American writer, radio host, and stand-up comic

Jamie Alexander Kilstein (born May 17, 1982) is an American writer, radio host, and stand-up comic. He grew up in Pennington, New Jersey. He lives in Austin, TX.

==Career==

===Writing===
Kilstein's writing has appeared on left-leaning sites including Wonkette, which featured a recurring column in summer 2012 titled Sundays with Jamie Kilstein and the Lord. The column covered topics like pundits' penchant for overusing 9/11 analogies and "anchor babies". In September 2013, Kilstein came out publicly as suffering from both alcoholism and an eating disorder in a front-page article for Jezebel, "I'm an Alcoholic Dude With an Eating Disorder. Hi."

He and Allison Kilkenny (his Citizen Radio co-host and wife at the time) wrote the book Newsfail, which was released on October 14, 2014. The book covers topics including Palestine, trans rights, feminism, atheists, and factory farming.

===Comedy===
Kilstein's first comedy album, Please Buy My Jokes, was recorded on February 23, 2008 in front of a live audience at the Lakeshore Theater in Chicago. It was released in 2008. His second comedy album, Zombie Jesus, was also recorded at the Lakeshore Theater in Chicago, on September 11–13, 2008. It was released on October 27, 2009. Kilstein released his third album, Libel, Slander, and Sedition, on September 13, 2011. It was recorded at the Acme Comedy Company in Minneapolis, Minnesota, October 13–16, 2010.

Kilstein made his U.S. debut TV appearance on February 2, 2011, on the talk show Conan, on which he performed a stand-up routine critical of continued involvement in the Iraq War.

Kilstein's fourth comedy album, What Alive People Do, was released on October 22, 2013. It was a double album recorded in front of an Austin audience at the New Movement Theater on December 2, 2012.

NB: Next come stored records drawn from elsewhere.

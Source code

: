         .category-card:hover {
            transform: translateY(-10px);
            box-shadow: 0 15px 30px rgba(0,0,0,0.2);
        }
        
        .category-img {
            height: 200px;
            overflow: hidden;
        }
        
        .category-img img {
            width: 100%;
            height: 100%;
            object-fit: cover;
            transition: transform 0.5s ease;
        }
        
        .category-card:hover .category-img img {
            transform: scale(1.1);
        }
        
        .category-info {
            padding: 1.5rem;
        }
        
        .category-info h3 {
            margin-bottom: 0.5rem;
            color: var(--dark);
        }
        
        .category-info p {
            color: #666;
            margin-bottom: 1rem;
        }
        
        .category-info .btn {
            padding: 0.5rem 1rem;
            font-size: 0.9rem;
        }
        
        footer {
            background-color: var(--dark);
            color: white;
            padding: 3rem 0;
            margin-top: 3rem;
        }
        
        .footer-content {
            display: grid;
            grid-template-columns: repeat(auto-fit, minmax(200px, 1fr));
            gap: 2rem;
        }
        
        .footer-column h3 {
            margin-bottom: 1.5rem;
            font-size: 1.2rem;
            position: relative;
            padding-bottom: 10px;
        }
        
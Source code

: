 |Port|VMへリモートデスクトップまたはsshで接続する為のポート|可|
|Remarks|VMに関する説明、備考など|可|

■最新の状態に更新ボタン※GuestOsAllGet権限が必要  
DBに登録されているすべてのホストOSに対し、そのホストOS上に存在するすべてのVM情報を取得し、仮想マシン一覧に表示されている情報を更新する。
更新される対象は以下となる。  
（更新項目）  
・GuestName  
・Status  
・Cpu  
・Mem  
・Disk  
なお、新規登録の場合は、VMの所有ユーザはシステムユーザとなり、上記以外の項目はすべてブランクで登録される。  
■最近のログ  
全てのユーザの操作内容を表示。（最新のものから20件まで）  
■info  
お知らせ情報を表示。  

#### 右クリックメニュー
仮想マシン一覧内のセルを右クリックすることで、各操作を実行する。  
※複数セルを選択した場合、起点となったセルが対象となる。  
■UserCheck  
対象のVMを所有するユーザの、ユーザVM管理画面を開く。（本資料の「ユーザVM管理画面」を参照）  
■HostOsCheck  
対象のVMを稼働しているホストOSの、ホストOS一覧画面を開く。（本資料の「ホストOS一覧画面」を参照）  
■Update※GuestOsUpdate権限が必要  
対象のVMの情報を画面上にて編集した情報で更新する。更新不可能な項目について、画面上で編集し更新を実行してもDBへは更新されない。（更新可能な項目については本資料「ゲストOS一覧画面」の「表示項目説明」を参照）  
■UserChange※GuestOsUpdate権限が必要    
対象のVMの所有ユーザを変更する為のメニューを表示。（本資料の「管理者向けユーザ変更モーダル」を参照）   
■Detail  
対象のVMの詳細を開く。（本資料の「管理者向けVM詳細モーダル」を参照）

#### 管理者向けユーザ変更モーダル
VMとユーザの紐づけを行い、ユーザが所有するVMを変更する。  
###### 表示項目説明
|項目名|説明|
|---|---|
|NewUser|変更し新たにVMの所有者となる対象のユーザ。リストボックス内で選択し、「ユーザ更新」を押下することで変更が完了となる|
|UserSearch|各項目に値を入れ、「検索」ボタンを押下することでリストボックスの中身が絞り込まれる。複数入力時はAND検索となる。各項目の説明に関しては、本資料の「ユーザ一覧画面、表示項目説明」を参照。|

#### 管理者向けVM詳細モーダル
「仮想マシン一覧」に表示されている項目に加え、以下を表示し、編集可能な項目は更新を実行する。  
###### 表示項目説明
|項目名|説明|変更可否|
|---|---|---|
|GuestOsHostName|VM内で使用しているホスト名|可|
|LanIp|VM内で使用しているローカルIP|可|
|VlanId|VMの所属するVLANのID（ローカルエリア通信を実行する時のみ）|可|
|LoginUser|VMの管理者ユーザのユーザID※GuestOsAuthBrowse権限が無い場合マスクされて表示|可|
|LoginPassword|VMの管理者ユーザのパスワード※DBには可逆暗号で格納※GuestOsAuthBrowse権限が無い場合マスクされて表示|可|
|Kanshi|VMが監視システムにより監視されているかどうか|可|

He is heavily influenced by comedian and actor Robin Williams who helped him through tough times.

==Controversy==
On February 27, 2017, Kilstein announced on that day's Citizen Radio episode that he was leaving the show. Later that day, his co-host and ex-wife Allison Kilkenny accused Kilstein of inappropriate behavior associated with the show. On October 30, 2017, Kilstein clarified on The Joe Rogan Experience that he and Kilkenny had been in an open relationship.